■ **ACTION ITEM**
Somewhere below is a line with "norms sum to" and, later, a line with "principal and has"; repeat those two lines and all the lines between them, exactly as they are.

■ **RECORDS FOR PROCESSING**
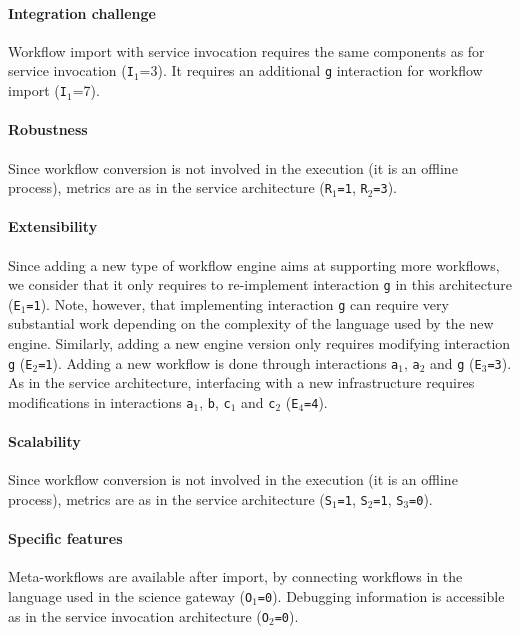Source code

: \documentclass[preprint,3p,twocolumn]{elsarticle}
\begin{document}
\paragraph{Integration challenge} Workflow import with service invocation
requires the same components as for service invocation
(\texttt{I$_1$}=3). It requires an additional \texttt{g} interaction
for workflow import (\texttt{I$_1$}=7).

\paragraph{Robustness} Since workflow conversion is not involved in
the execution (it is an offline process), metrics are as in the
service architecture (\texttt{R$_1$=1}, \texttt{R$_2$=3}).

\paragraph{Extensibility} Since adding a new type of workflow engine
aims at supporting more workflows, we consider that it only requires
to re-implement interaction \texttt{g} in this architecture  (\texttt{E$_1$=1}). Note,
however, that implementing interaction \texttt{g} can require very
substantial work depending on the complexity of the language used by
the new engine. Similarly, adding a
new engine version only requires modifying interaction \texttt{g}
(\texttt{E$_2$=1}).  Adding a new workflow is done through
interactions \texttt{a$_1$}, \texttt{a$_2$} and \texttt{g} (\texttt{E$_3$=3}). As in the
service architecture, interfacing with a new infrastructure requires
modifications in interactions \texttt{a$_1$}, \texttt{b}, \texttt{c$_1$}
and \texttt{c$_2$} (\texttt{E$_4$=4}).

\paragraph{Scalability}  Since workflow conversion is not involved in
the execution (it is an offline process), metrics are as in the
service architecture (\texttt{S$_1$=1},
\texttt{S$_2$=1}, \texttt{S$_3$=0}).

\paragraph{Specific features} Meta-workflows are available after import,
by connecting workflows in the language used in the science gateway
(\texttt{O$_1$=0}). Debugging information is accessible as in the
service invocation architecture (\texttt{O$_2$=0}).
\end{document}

==

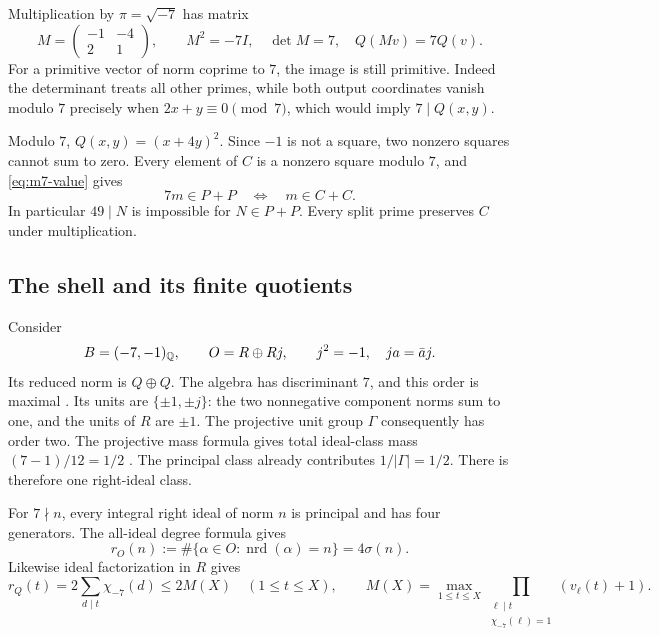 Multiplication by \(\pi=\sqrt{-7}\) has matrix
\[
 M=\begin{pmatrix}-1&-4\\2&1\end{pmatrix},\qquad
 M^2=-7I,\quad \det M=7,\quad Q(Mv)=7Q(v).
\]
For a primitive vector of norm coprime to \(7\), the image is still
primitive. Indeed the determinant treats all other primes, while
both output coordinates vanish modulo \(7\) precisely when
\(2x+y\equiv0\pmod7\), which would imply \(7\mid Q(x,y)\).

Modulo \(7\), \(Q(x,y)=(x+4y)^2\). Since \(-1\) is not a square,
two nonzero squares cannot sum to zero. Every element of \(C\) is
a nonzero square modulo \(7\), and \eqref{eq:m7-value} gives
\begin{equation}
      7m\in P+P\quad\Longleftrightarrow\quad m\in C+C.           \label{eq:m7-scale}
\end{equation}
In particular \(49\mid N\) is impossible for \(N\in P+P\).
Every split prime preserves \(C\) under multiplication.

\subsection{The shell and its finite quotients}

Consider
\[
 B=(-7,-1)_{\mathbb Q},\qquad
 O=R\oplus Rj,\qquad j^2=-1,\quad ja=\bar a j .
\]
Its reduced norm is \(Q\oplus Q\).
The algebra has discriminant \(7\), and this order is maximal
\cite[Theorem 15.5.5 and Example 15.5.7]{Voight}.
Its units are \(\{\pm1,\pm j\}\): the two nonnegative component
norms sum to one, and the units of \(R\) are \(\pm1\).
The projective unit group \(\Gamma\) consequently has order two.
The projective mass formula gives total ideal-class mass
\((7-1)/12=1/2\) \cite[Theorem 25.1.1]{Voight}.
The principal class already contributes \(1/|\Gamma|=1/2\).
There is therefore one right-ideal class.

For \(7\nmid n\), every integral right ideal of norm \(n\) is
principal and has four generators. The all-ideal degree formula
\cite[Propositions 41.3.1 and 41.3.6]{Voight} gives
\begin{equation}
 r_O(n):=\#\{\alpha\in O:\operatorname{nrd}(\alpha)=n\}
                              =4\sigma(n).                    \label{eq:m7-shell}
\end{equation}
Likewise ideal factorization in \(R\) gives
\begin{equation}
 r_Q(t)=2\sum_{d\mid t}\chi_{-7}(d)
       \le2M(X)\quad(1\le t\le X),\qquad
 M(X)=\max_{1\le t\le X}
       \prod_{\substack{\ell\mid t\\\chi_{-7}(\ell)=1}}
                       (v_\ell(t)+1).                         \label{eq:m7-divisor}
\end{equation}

■ **RESULT OF THIS TASK**
norms sum to one, and the units of \(R\) are \(\pm1\).
The projective unit group \(\Gamma\) consequently has order two.
The projective mass formula gives total ideal-class mass
\((7-1)/12=1/2\) \cite[Theorem 25.1.1]{Voight}.
The principal class already contributes \(1/|\Gamma|=1/2\).
There is therefore one right-ideal class.

For \(7\nmid n\), every integral right ideal of norm \(n\) is
principal and has four generators. The all-ideal degree formula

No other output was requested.